Ele riu de sua piadinha ruim de imediato, a fazendo olhar para o chão, satisfeita consigo mesma e ao mesmo tempo se sentindo muito boba. Não entendia bem o que estava acontecendo com ela. Estava tão viciada na companhia de Collin que seu comportamento até fugia do usual. Era como se estivesse regressado a sua adolescência, apesar de que nem mesmo nesse período agiu de maneira tão embaraçosa. Era seu efeito sobre ela. E ela queria, de uma maneira muito complicada de se entender, é claro, que esse efeito permanecesse.

— Eu não sei... Eu não estava muito afim de emendar caminho por aí.

A resposta pareceu um tremendo soco no estômago de Julie. Talvez o seu rosto petrificado a tenha traído em algum momento. Ela não saberia dizer. Não tinha como testar suas feições naquele momento sem parecer maluca. Os olhos castanhos e ágeis de Collin vasculharam seu rosto, notando algo. Definitivamente ela reagiu à notícia com todo o seu corpo. Escolheu então apenas acenar com a cabeça, com um sorriso amarelo, enquanto olhava para o outro lado da rua. O calor da vergonha subia aos poucos para a sua cabeça.

— Ou poderíamos ir para a minha casa — a voz dele sugeriu em seu ouvido, a fazendo ter ligeiros calafrios.

Voltou seu rosto para encará-lo, um sorriso autêntico brotando em seus finos lábios naturalmente rosados. Os cabelos escuros dançaram para o lado, quando pendeu sua cabeça o encarando. Seus olhos castanhos captaram o exato momento quando Collin encarou sua boca por segundos a mais do que o normal. As intenções dele eram claras. E Julie gostava da ideia.

— Então sua casa é nosso destino de hoje.

Não se importou com o fato de que em primeiro momento ele havia lhe rejeitado. Não viu sentido em se ater a isso quando, após cinco encontros, finalmente iriam pular as amenidades. Isso deveria significar algo, é claro.

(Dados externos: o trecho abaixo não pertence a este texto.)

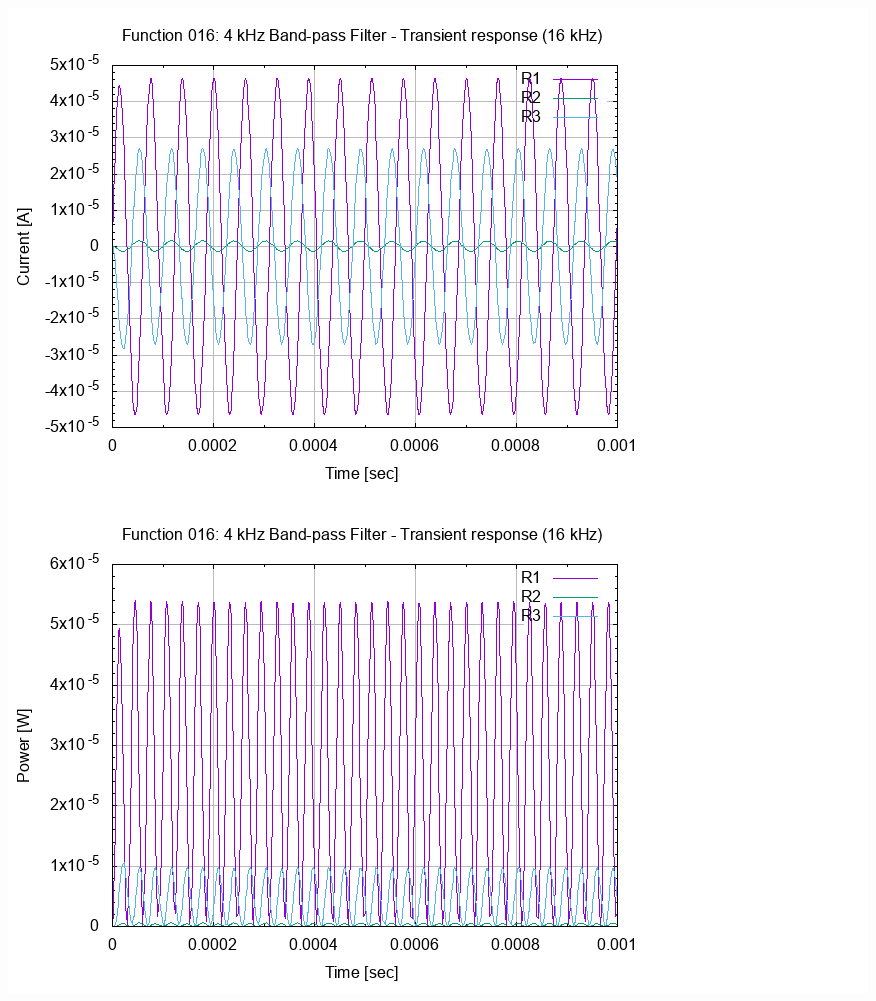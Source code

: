 ![4 kHz Band-pass Filter - Transient response @ 16 kHz](../ecad/gnucap/26.016.00.02.02.png)

![4 kHz Band-pass Filter - Transient response @ 16 kHz](../ecad/gnucap/26.016.00.03.02.png)
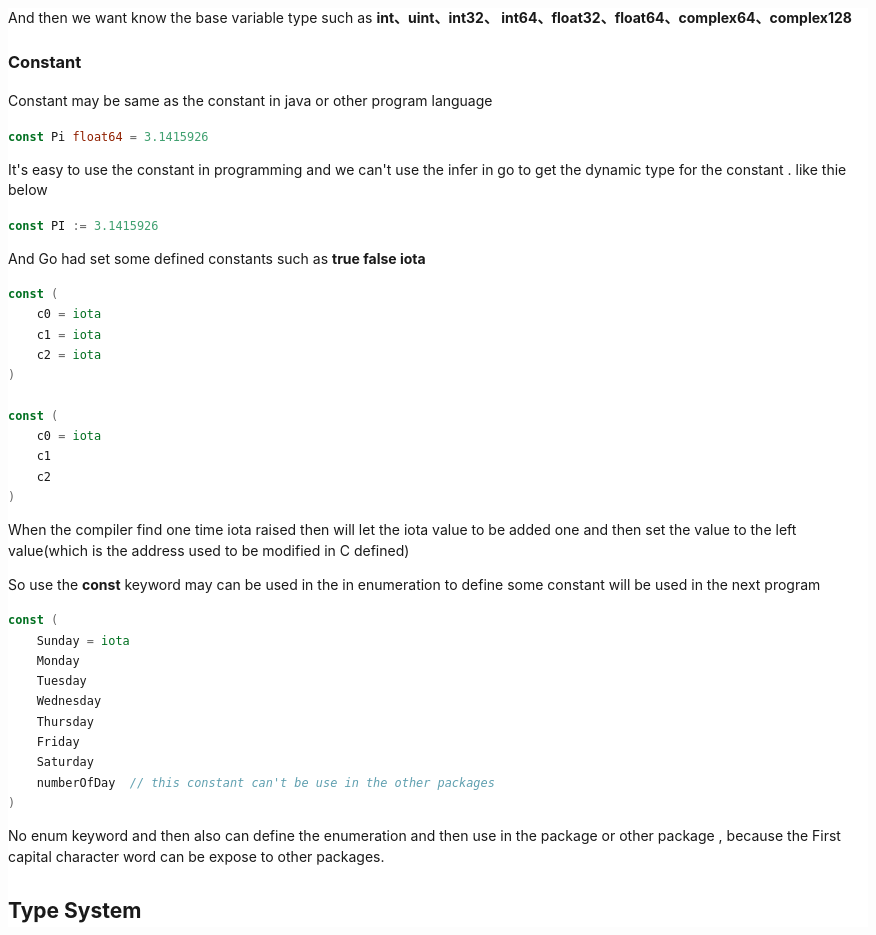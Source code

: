 And then we want know the base variable type such as **int、uint、int32、 int64、float32、float64、complex64、complex128**

### Constant

Constant may be same as the constant in java or other program language

```GO
const Pi float64 = 3.1415926
```

It's easy to use the constant in programming and we can't use the infer in go to get the dynamic type for the constant . like thie below 

```GO
const PI := 3.1415926
```

And Go had set some defined constants such as **true false iota**

```GO
const (
    c0 = iota
    c1 = iota 
    c2 = iota
)

const (
    c0 = iota
    c1 
    c2
)
```
When the compiler find one time iota raised then will let the iota value to be added one and then set the value to the left value(which is the address used to be modified in C defined)

So use the **const** keyword may can be used in the in enumeration to define some constant will be used in the next program 

```GO
const (
    Sunday = iota
    Monday
    Tuesday
    Wednesday
    Thursday
    Friday
    Saturday
    numberOfDay  // this constant can't be use in the other packages 
)
```

No enum keyword and then also can define the enumeration and then use in the package or other package , because the First capital character word can be expose to other packages.

## Type System
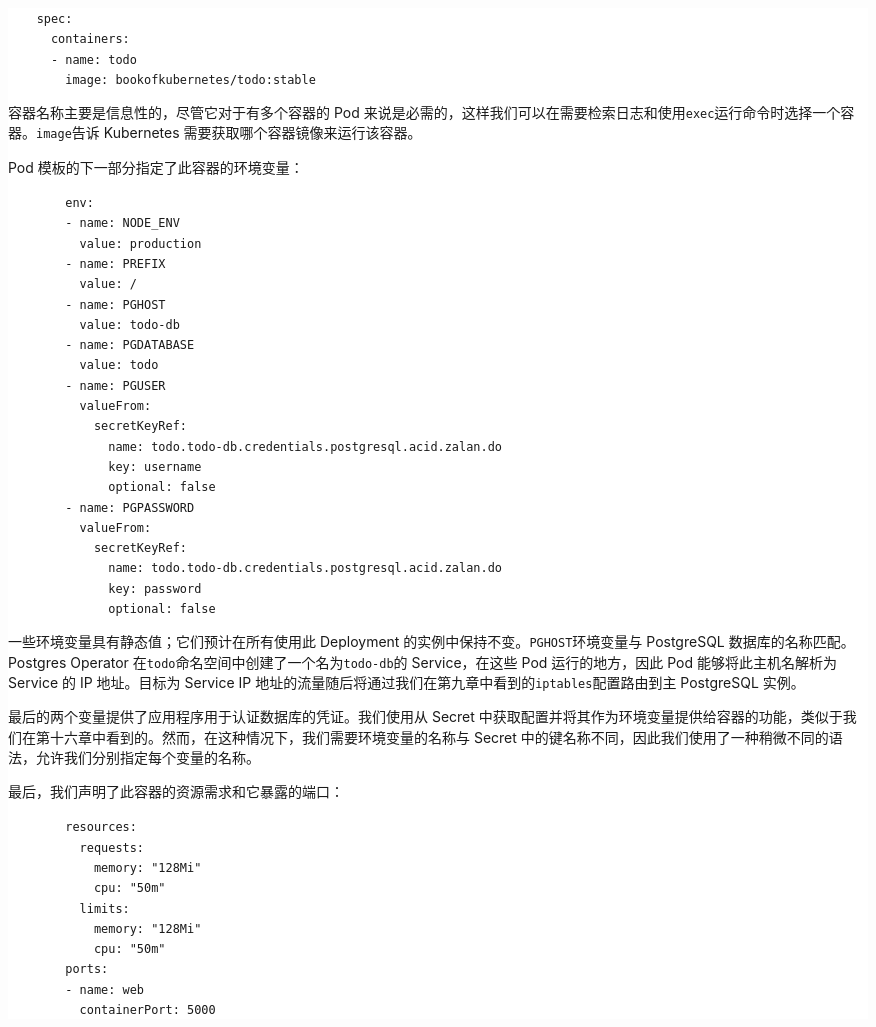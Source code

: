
 ```
    spec:
      containers:
      - name: todo
        image: bookofkubernetes/todo:stable
```

容器名称主要是信息性的，尽管它对于有多个容器的 Pod 来说是必需的，这样我们可以在需要检索日志和使用`exec`运行命令时选择一个容器。`image`告诉 Kubernetes 需要获取哪个容器镜像来运行该容器。

Pod 模板的下一部分指定了此容器的环境变量：

```
        env:
        - name: NODE_ENV
          value: production
        - name: PREFIX
          value: /
        - name: PGHOST
          value: todo-db
        - name: PGDATABASE
          value: todo
        - name: PGUSER
          valueFrom:
            secretKeyRef:
              name: todo.todo-db.credentials.postgresql.acid.zalan.do
              key: username
              optional: false
        - name: PGPASSWORD
          valueFrom:
            secretKeyRef:
              name: todo.todo-db.credentials.postgresql.acid.zalan.do
              key: password
              optional: false
```

一些环境变量具有静态值；它们预计在所有使用此 Deployment 的实例中保持不变。`PGHOST`环境变量与 PostgreSQL 数据库的名称匹配。Postgres Operator 在`todo`命名空间中创建了一个名为`todo-db`的 Service，在这些 Pod 运行的地方，因此 Pod 能够将此主机名解析为 Service 的 IP 地址。目标为 Service IP 地址的流量随后将通过我们在第九章中看到的`iptables`配置路由到主 PostgreSQL 实例。

最后的两个变量提供了应用程序用于认证数据库的凭证。我们使用从 Secret 中获取配置并将其作为环境变量提供给容器的功能，类似于我们在第十六章中看到的。然而，在这种情况下，我们需要环境变量的名称与 Secret 中的键名称不同，因此我们使用了一种稍微不同的语法，允许我们分别指定每个变量的名称。

最后，我们声明了此容器的资源需求和它暴露的端口：

```
        resources:
          requests:
            memory: "128Mi"
            cpu: "50m"
          limits:
            memory: "128Mi"
            cpu: "50m"
        ports:
        - name: web
          containerPort: 5000
```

Deveria significar que ele também estava pronto para um novo passo.


×


I think I'm gonna make it worse

I talk to you but it don't work

I touch you but it starts to hurt

What have I been doin wrong?

Tell me what it is you want


2 anos antes

A casa cheirava a desinfetante e até mesmo isso deixava Julie ansiosa. Collin limpou tudo, em uma crise de organização compulsiva. Ou talvez vingança, porque ela tinha alergia ao tipo de produto usado. Três meses dividindo o mesmo teto e já estavam tendo uma discussão em um nível tão agressivo que seu corpo parecia querer repelir essas emoções. Definitivamente ela não havia nascido para esse tipo de coisa. Sua garganta queria fechar e ela lutava contra as lágrimas que ameaçavam escapar a qualquer momento. Estava confusa, perdida. E bastante frustrada.

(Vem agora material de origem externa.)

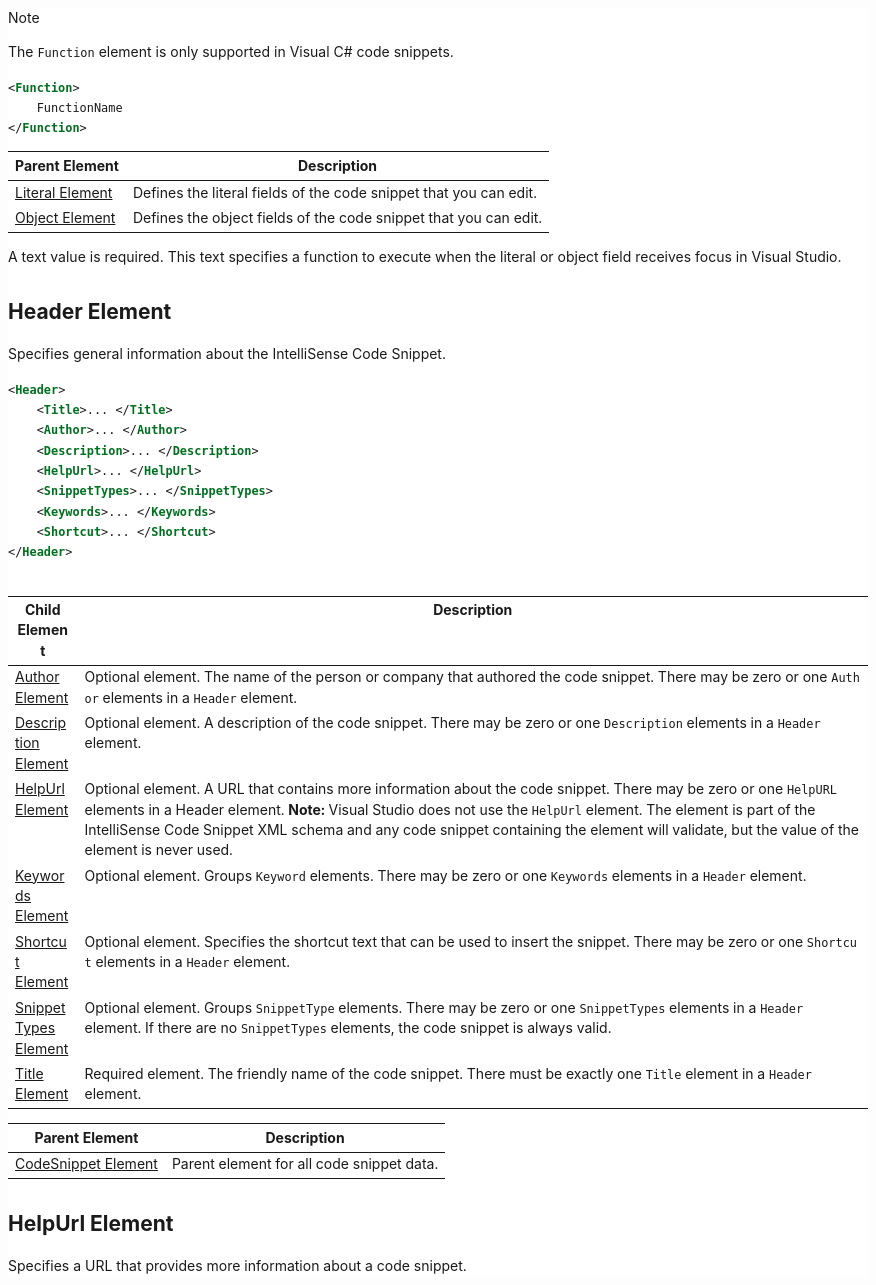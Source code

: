 > [!NOTE]
>  The `Function` element is only supported in Visual C# code snippets.  
  
```xml  
<Function>  
    FunctionName  
</Function>  
```  
  
|Parent Element|Description|  
|--------------------|-----------------|  
|[Literal Element](../ide/code-snippets-schema-reference.md#literal)|Defines the literal fields of the code snippet that you can edit.|  
|[Object Element](../ide/code-snippets-schema-reference.md#object)|Defines the object fields of the code snippet that you can edit.|  
  
 A text value is required. This text specifies a function to execute when the literal or object field receives focus in Visual Studio.  
  
##  <a name="header"></a> Header Element  
 Specifies general information about the IntelliSense Code Snippet.  
  
```xml  
<Header>  
    <Title>... </Title>  
    <Author>... </Author>  
    <Description>... </Description>  
    <HelpUrl>... </HelpUrl>  
    <SnippetTypes>... </SnippetTypes>  
    <Keywords>... </Keywords>  
    <Shortcut>... </Shortcut>  
</Header>  
  
```  
  
|Child Element|Description|  
|-------------------|-----------------|  
|[Author Element](../ide/code-snippets-schema-reference.md#author)|Optional element. The name of the person or company that authored the code snippet. There may be zero or one `Author` elements in a `Header` element.|  
|[Description Element](../ide/code-snippets-schema-reference.md#description)|Optional element. A description of the code snippet. There may be zero or one `Description` elements in a `Header` element.|  
|[HelpUrl Element](../ide/code-snippets-schema-reference.md#helpurl)|Optional element. A URL that contains more information about the code snippet. There may be zero or one `HelpURL` elements in a Header element. **Note:**  Visual Studio does not use the `HelpUrl` element. The element is part of the IntelliSense Code Snippet XML schema and any code snippet containing the element will validate, but the value of the element is never used.|  
|[Keywords Element](../ide/code-snippets-schema-reference.md#keywords)|Optional element. Groups `Keyword` elements. There may be zero or one `Keywords` elements in a `Header` element.|  
|[Shortcut Element](../ide/code-snippets-schema-reference.md#shortcut)|Optional element. Specifies the shortcut text that can be used to insert the snippet. There may be zero or one `Shortcut` elements in a `Header` element.|  
|[SnippetTypes Element](../ide/code-snippets-schema-reference.md#snippettypes)|Optional element. Groups `SnippetType` elements. There may be zero or one `SnippetTypes` elements in a `Header` element. If there are no `SnippetTypes` elements, the code snippet is always valid.|  
|[Title Element](../ide/code-snippets-schema-reference.md#title)|Required element. The friendly name of the code snippet. There must be exactly one `Title` element in a `Header` element.|  
  
|Parent Element|Description|  
|--------------------|-----------------|  
|[CodeSnippet Element](../ide/code-snippets-schema-reference.md#codesnippet)|Parent element for all code snippet data.|  
  
##  <a name="helpurl"></a> HelpUrl Element  
 Specifies a URL that provides more information about a code snippet.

— Se você ao menos me dissesse o que quer... — Ela começou a dizer, balançando a cabeça, parecendo incrivelmente cansada.

— Ah, agora quem não sabe o que quer sou eu? — Collin perguntou, parecendo realmente incapaz de acreditar no que estava ouvindo. — Você toma uma decisão completamente diferente do que você é e eu que não sei o que eu quero? Okay, Julie, okay.

— Eu não fiz nada demais! Você mesmo já fez isso antes! — Agora quem parecia não acreditar era ela.

Então Collin estava realmente irritado com ela porque ela escolheu fazer hora-extra no trabalho, enquanto que ele mesmo fazia isso no jornal onde trabalhava? Julie estava perdida em seus sentimentos. Raiva crescia dentro de si. Uma revolta contra o posicionamento do namorado era a resposta óbvia para ela. Porém, em um canto sombrio de sua mente, um canto que crescia e se espalhava tal qual um nevoeiro obscuro, o pânico tomou conta. Ela se magoaria com ele, se fosse o oposto, certo? Então estava sendo mesmo alguém ruim. Certo? E Collin estava com raiva, muita raiva. E a ideia do homem com raiva de si deixava Julie terrivelmente assustada e nervosa. E se ele desistisse dela?

— Foi algo completamente diferente. Eu fui obrigado pela minha chefe a ficar. — Collin pressionava as pontas dos dedos no peito, dando ênfase a cada uma de suas palavras incrédulas. Seu olhar misturava raiva e aversão. Quase como se tivesse enjoado do argumento da namorada. — Você não tem o direito de comparar as duas coisas.

— Eu... eu não... — Julie não sabia mais o que dizer a ele. A confusão em sua mente a fazia querer gritar. E chorar. E de repente se viu tão pequena ali na frente dele, tão indefesa, tão errada. Com passos vacilantes, se aproximou de Collin, esticando a mão na sua direção. — Eu sinto muito, eu não...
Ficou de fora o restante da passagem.